--- START ---

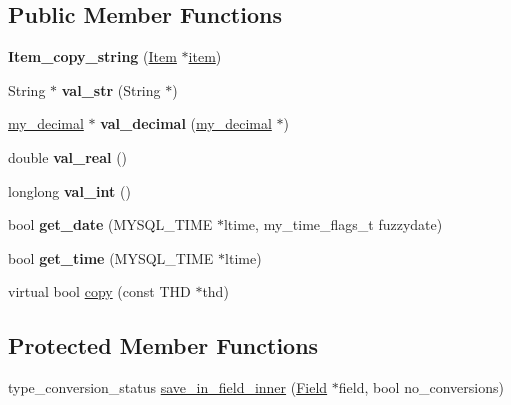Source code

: \subsection*{Public Member Functions}
\begin{DoxyCompactItemize}
\item 
\mbox{\label{classItem__copy__string_ab8d8185523029af2b61fe3d2f9bd837d}} 
{\bfseries Item\+\_\+copy\+\_\+string} (\mbox{\hyperlink{classItem}{Item}} $\ast$\mbox{\hyperlink{classItem__copy_a9ef1b9fd547a3b940e89e9837083c87f}{item}})
\item 
\mbox{\label{classItem__copy__string_a137da1e25b2d96241396471d9664f960}} 
String $\ast$ {\bfseries val\+\_\+str} (String $\ast$)
\item 
\mbox{\label{classItem__copy__string_aadb3b7a51fa8a1666f0c19bb822f62d4}} 
\mbox{\hyperlink{classmy__decimal}{my\+\_\+decimal}} $\ast$ {\bfseries val\+\_\+decimal} (\mbox{\hyperlink{classmy__decimal}{my\+\_\+decimal}} $\ast$)
\item 
\mbox{\label{classItem__copy__string_a289a343de99413e4b855c0b69a4cc55f}} 
double {\bfseries val\+\_\+real} ()
\item 
\mbox{\label{classItem__copy__string_a95bb61d728d67036b552f3c54d5597e6}} 
longlong {\bfseries val\+\_\+int} ()
\item 
\mbox{\label{classItem__copy__string_ab7f12144af1e9495476ebd67d571aa37}} 
bool {\bfseries get\+\_\+date} (M\+Y\+S\+Q\+L\+\_\+\+T\+I\+ME $\ast$ltime, my\+\_\+time\+\_\+flags\+\_\+t fuzzydate)
\item 
\mbox{\label{classItem__copy__string_aa0a2834eb63ea84e938113adb9c9f52e}} 
bool {\bfseries get\+\_\+time} (M\+Y\+S\+Q\+L\+\_\+\+T\+I\+ME $\ast$ltime)
\item 
virtual bool \mbox{\hyperlink{classItem__copy__string_a35d49a3dc996343f458a63d62e7bf776}{copy}} (const T\+HD $\ast$thd)
\end{DoxyCompactItemize}
\subsection*{Protected Member Functions}
\begin{DoxyCompactItemize}
\item 
type\+\_\+conversion\+\_\+status \mbox{\hyperlink{classItem__copy__string_ab2594565cca52438e556cbce30e199e6}{save\+\_\+in\+\_\+field\+\_\+inner}} (\mbox{\hyperlink{classField}{Field}} $\ast$field, bool no\+\_\+conversions)
\end{DoxyCompactItemize}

--- END ---

Exercise
What's needed here is an exact repeat of all the records above, pictures excluded.

Answer to the exercise
Source code

: \subsection*{Public Member Functions}
\begin{DoxyCompactItemize}
\item 
\mbox{\label{classItem__copy__string_ab8d8185523029af2b61fe3d2f9bd837d}} 
{\bfseries Item\+\_\+copy\+\_\+string} (\mbox{\hyperlink{classItem}{Item}} $\ast$\mbox{\hyperlink{classItem__copy_a9ef1b9fd547a3b940e89e9837083c87f}{item}})
\item 
\mbox{\label{classItem__copy__string_a137da1e25b2d96241396471d9664f960}} 
String $\ast$ {\bfseries val\+\_\+str} (String $\ast$)
\item 
\mbox{\label{classItem__copy__string_aadb3b7a51fa8a1666f0c19bb822f62d4}} 
\mbox{\hyperlink{classmy__decimal}{my\+\_\+decimal}} $\ast$ {\bfseries val\+\_\+decimal} (\mbox{\hyperlink{classmy__decimal}{my\+\_\+decimal}} $\ast$)
\item 
\mbox{\label{classItem__copy__string_a289a343de99413e4b855c0b69a4cc55f}} 
double {\bfseries val\+\_\+real} ()
\item 
\mbox{\label{classItem__copy__string_a95bb61d728d67036b552f3c54d5597e6}} 
longlong {\bfseries val\+\_\+int} ()
\item 
\mbox{\label{classItem__copy__string_ab7f12144af1e9495476ebd67d571aa37}} 
bool {\bfseries get\+\_\+date} (M\+Y\+S\+Q\+L\+\_\+\+T\+I\+ME $\ast$ltime, my\+\_\+time\+\_\+flags\+\_\+t fuzzydate)
\item 
\mbox{\label{classItem__copy__string_aa0a2834eb63ea84e938113adb9c9f52e}} 
bool {\bfseries get\+\_\+time} (M\+Y\+S\+Q\+L\+\_\+\+T\+I\+ME $\ast$ltime)
\item 
virtual bool \mbox{\hyperlink{classItem__copy__string_a35d49a3dc996343f458a63d62e7bf776}{copy}} (const T\+HD $\ast$thd)
\end{DoxyCompactItemize}
\subsection*{Protected Member Functions}
\begin{DoxyCompactItemize}
\item 
type\+\_\+conversion\+\_\+status \mbox{\hyperlink{classItem__copy__string_ab2594565cca52438e556cbce30e199e6}{save\+\_\+in\+\_\+field\+\_\+inner}} (\mbox{\hyperlink{classField}{Field}} $\ast$field, bool no\+\_\+conversions)
\end{DoxyCompactItemize}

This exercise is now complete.